* _Your instructions_
Restate word for word every line from the one containing "- Bootstrap" to the last line of the records below.

* _Supplied records_

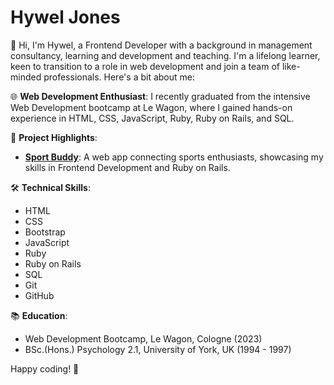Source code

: <!--
**Hywel-L-Jones/Hywel-L-Jones** is a ✨ _special_ ✨ repository because its `README.md` (this file) appears on your GitHub profile.

Here are some ideas to get you started:

- 🔭 I’m currently working on ...
- 🌱 I’m currently learning ...
- 👯 I’m looking to collaborate on ...
- 🤔 I’m looking for help with ...
- 💬 Ask me about ...
- 📫 How to reach me: ...
- 😄 Pronouns: ...
- ⚡ Fun fact: ...
-->

# Hywel Jones
👋 Hi, I'm Hywel, a Frontend Developer with a background in management consultancy, learning and development and teaching. I'm a lifelong learner, keen to transition to a role in web development and join a team of like-minded professionals. Here's a bit about me:

🌐 **Web Development Enthusiast**: I recently graduated from the intensive Web Development bootcamp at Le Wagon, where I gained hands-on experience in HTML, CSS, JavaScript, Ruby, Ruby on Rails, and SQL.

🚀 **Project Highlights**:
- **[Sport Buddy](https://github.com/Hywel-L-Jones/Sport-Buddy)**: A web app connecting sports enthusiasts, showcasing my skills in Frontend Development and Ruby on Rails.

🛠️ **Technical Skills**:
- HTML
- CSS
- Bootstrap
- JavaScript
- Ruby
- Ruby on Rails
- SQL
- Git
- GitHub

📚 **Education**:
- Web Development Bootcamp, Le Wagon, Cologne (2023)
- BSc.(Hons.) Psychology 2.1, University of York, UK (1994 - 1997)
  
Happy coding! 🚀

* _Answer area_
- Bootstrap
- JavaScript
- Ruby
- Ruby on Rails
- SQL
- Git
- GitHub

📚 **Education**:
- Web Development Bootcamp, Le Wagon, Cologne (2023)
- BSc.(Hons.) Psychology 2.1, University of York, UK (1994 - 1997)
  
Happy coding! 🚀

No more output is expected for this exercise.